El PP español vota con la extrema derecha contra el objetivo climático de 2040

Esta semana el Parlamento Europeo ha dado un paso decisivo en la lucha contra el cambio climático, aprobando con 413 votos a favor un objetivo vinculante de reducción de emisiones del 90% para 2040. Sin embargo, este avance histórico ha puesto de manifiesto una preocupante división: mientras la gran mayoría del Partido Popular Europeo (PPE) ha respaldado este texto, el PP español ha votado en contra, alineándose con la extrema derecha europea más reaccionaria.

Esta decisión resulta difícil de comprender. El PP español se ha distanciado de su propia familia política europea en un momento crucial para el futuro de nuestro continente, optando por posicionarse junto a quienes cuestionan la urgencia de la acción climática. Es una decisión que merece ser señalada y debatida, porque la lucha contra el cambio climático no debería ser una cuestión partidista, sino un compromiso compartido con las generaciones presentes y futuras.

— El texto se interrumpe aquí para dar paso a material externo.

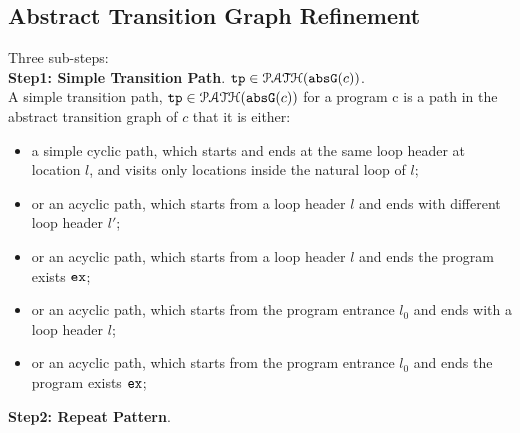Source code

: \subsection{Abstract Transition Graph Refinement}
\label{sec:refine}
Three sub-steps:
\\
\textbf{Step1: Simple Transition Path}. $\mathtt{tp} \in \mathcal{PATH}(\mathtt{abs}{\mathtt{G}}(c))$.
\\
A simple transition path, $\mathtt{tp} \in \mathcal{PATH}(\mathtt{abs}{\mathtt{G}}(c))$ for a program c is a path in the abstract transition graph of $c$ that it is either:
\begin{itemize}
  \item a simple cyclic path, which starts and ends at the same loop header at location $l$, 
  and visits only locations inside the natural loop of $l$;
  \item or an acyclic path, which starts from a loop header $l$ 
and ends with different loop header $l'$;
\item or an acyclic path, which starts from a loop header $l$ 
and ends the program exists $\mathtt{ex}$;
\item or an acyclic path, which starts from the program entrance $l_0$
and ends with a loop header $l$;
\item or an acyclic path, which starts from the program entrance $l_0$
and ends the program exists $\mathtt{ex}$;
\end{itemize}
%
\textbf{Step2: Repeat Pattern}.
\\
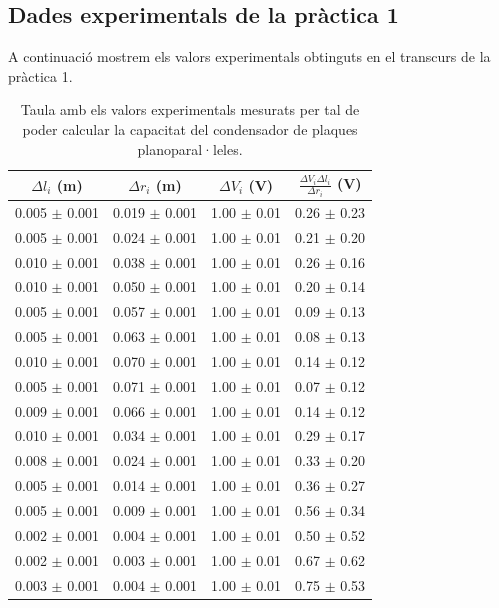 \documentclass[a4paper,10.5pt]{report}
\begin{document}
\begin{appendices}
\subsection{Dades experimentals de la pràctica 1}
\label{an:a2}
A continuació mostrem els valors experimentals obtinguts en el transcurs de la pràctica 1.
\begin{table}[h]
	\centering
	\renewcommand{\arraystretch}{1.2}
	\caption{Taula amb els valors experimentals mesurats per tal de poder calcular la capacitat del condensador de plaques planoparal·leles.}
	\begin{tabular}{cccc}
		\toprule
		$\Delta l_i$ (m) & $\Delta r_i$ (m) & $\Delta V_i$ (V) & $\frac{\Delta V_i\Delta l_i}{\Delta r_i}$ (V)\\
		\midrule
		0.005 $\pm$ 0.001 & 0.019 $\pm$ 0.001 & 1.00 $\pm$ 0.01 & 0.26 $\pm$ 0.23 \\
		0.005 $\pm$ 0.001 & 0.024 $\pm$ 0.001 & 1.00 $\pm$ 0.01 & 0.21 $\pm$ 0.20 \\
		0.010 $\pm$ 0.001 & 0.038 $\pm$ 0.001 & 1.00 $\pm$ 0.01 & 0.26 $\pm$ 0.16 \\
		0.010 $\pm$ 0.001 & 0.050 $\pm$ 0.001 & 1.00 $\pm$ 0.01 & 0.20 $\pm$ 0.14 \\
		0.005 $\pm$ 0.001 & 0.057 $\pm$ 0.001 & 1.00 $\pm$ 0.01 & 0.09 $\pm$ 0.13 \\
		0.005 $\pm$ 0.001 & 0.063 $\pm$ 0.001 & 1.00 $\pm$ 0.01 & 0.08 $\pm$ 0.13 \\
		0.010 $\pm$ 0.001 & 0.070 $\pm$ 0.001 & 1.00 $\pm$ 0.01 & 0.14 $\pm$ 0.12 \\
		0.005 $\pm$ 0.001 & 0.071 $\pm$ 0.001 & 1.00 $\pm$ 0.01 & 0.07 $\pm$ 0.12 \\
		0.009 $\pm$ 0.001 & 0.066 $\pm$ 0.001 & 1.00 $\pm$ 0.01 & 0.14 $\pm$ 0.12 \\
		0.010 $\pm$ 0.001 & 0.034 $\pm$ 0.001 & 1.00 $\pm$ 0.01 & 0.29 $\pm$ 0.17 \\
		0.008 $\pm$ 0.001 & 0.024 $\pm$ 0.001 & 1.00 $\pm$ 0.01 & 0.33 $\pm$ 0.20 \\
		0.005 $\pm$ 0.001 & 0.014 $\pm$ 0.001 & 1.00 $\pm$ 0.01 & 0.36 $\pm$ 0.27 \\
		0.005 $\pm$ 0.001 & 0.009 $\pm$ 0.001 & 1.00 $\pm$ 0.01 & 0.56 $\pm$ 0.34 \\
		0.002 $\pm$ 0.001 & 0.004 $\pm$ 0.001 & 1.00 $\pm$ 0.01 & 0.50 $\pm$ 0.52 \\
		0.002 $\pm$ 0.001 & 0.003 $\pm$ 0.001 & 1.00 $\pm$ 0.01 & 0.67 $\pm$ 0.62 \\
		0.003 $\pm$ 0.001 & 0.004 $\pm$ 0.001 & 1.00 $\pm$ 0.01 & 0.75 $\pm$ 0.53 \\

\end{tabular}
\end{table}
\end{appendices}
\end{document}
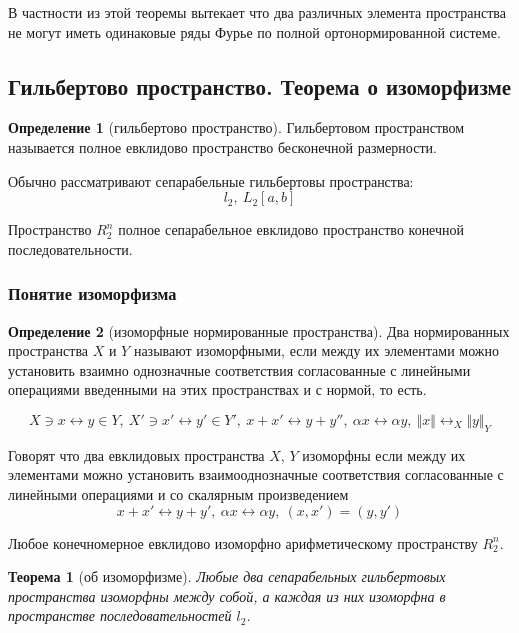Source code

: \documentclass[14pt,a4paper]{extarticle}
\newtheorem{theorem}{Теорема}[section]
\theoremstyle{definition}
\newtheorem{definition}{Определение}[section]
\theoremstyle{remark}
\renewcommand{\[}{\begin{dmath*}[compact]}
\renewcommand{\]}{\end{dmath*}}
\newcommand{\sep}{ , \ \allowbreak }
\begin{document}
В частности из этой теоремы вытекает что два различных элемента пространства
не могут иметь одинаковые ряды Фурье по полной ортонормированной системе.

\subsection{Гильбертово пространство. Теорема о изоморфизме}
\label{subsec:gp_toi}

\begin{definition}[гильбертово пространство]
  Гильбертовом пространством называется полное евклидово пространство
  бесконечной размерности.
\end{definition}

Обычно рассматривают сепарабельные гильбертовы пространства:
\[l_2 \sep L_2[a,b]\]

Пространство $R_2^n$ полное сепарабельное евклидово пространство конечной
последовательности.

\subsubsection{Понятие изоморфизма}

\begin{definition}[изоморфные нормированные пространства]
  Два нормированных пространства $X$ и $Y$ называют изоморфными,
  если между их элементами можно установить взаимно однозначные соответствия
  согласованные с линейными операциями введенными на этих пространствах
  и с нормой, то есть.

  \[X\ni x \leftrightarrow y \in Y \sep
  {X'\ni x' \leftrightarrow y' \in Y'} \sep
  {x + x' \leftrightarrow y + y''} \sep
  {\alpha x \leftrightarrow \alpha y} \sep
  {\Vert x \Vert \leftrightarrow_X \Vert y \Vert_Y}\]
\end{definition}

Говорят что два евклидовых пространства $X$, $Y$ изоморфны если между их
элементами можно установить взаимооднозначные соответствия согласованные
с линейными операциями и со скалярным произведением
\[{x+x' \leftrightarrow y + y'} \sep {\alpha x \leftrightarrow \alpha y}
\sep {(x,x')=(y,y')}\]

Любое конечномерное евклидово изоморфно арифметическому пространству $R_2^n$.

\begin{theorem}[об изоморфизме]
\label{th:об изоморфизме}
  Любые два сепарабельных гильбертовых пространства изоморфны между собой,
  а каждая из них изоморфна в пространстве последовательностей $l_2$.
\end{theorem}
\end{document}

Un objetivo histórico para Europa

Como ponente del Grupo de los Socialistas y Demócratas para esta revisión de la Ley del Clima, he trabajado para que Europa establezca un nuevo objetivo vinculante que nos mantenga en la senda hacia la neutralidad climática en 2050. Este objetivo del 90% de reducción de emisiones para 2040, comparado con los niveles de 1990, marca una dirección clara para orientar la inversión, impulsar la innovación, reforzar la competitividad de nuestra economía y fortalecer nuestra soberanía energética.

La aprobación de este texto demuestra que, incluso en un contexto en que las políticas climáticas son cada vez más cuestionadas por algunos sectores, Europa sigue siendo capaz de mantener el rumbo y construir acuerdos amplios en torno a una agenda común. Hemos logrado un equilibrio entre la ambición climática y la flexibilidad necesaria para nuestros Estados miembros, permitiendo el uso limitado de créditos de carbono internacionales de alta calidad a partir de 2036 y posponiendo la entrada en vigor del nuevo sistema de comercio de emisiones (ETS2) para edificios y transporte a 2028.

La transición climática como necesidad estratégica

Este resultado envía un mensaje claro dentro y fuera de la Unión Europea: la transición climática no es una opción, sino una necesidad económica, industrial y social para el futuro de Europa. En un contexto global cada vez más complejo, con la imprevisibilidad de Washington y la agresividad de Moscú, la autonomía estratégica de Europa es más importante que nunca. Y esa autonomía empieza por la energía.

Desde el Grupo Socialista seguiremos trabajando para construir una Europa más verde, más próspera y más segura, con políticas climáticas basadas en la ciencia y el consenso. Esperamos que, en futuras votaciones, el conjunto de las fuerzas políticas europeas, incluido el PP español, se sume a este esfuerzo colectivo.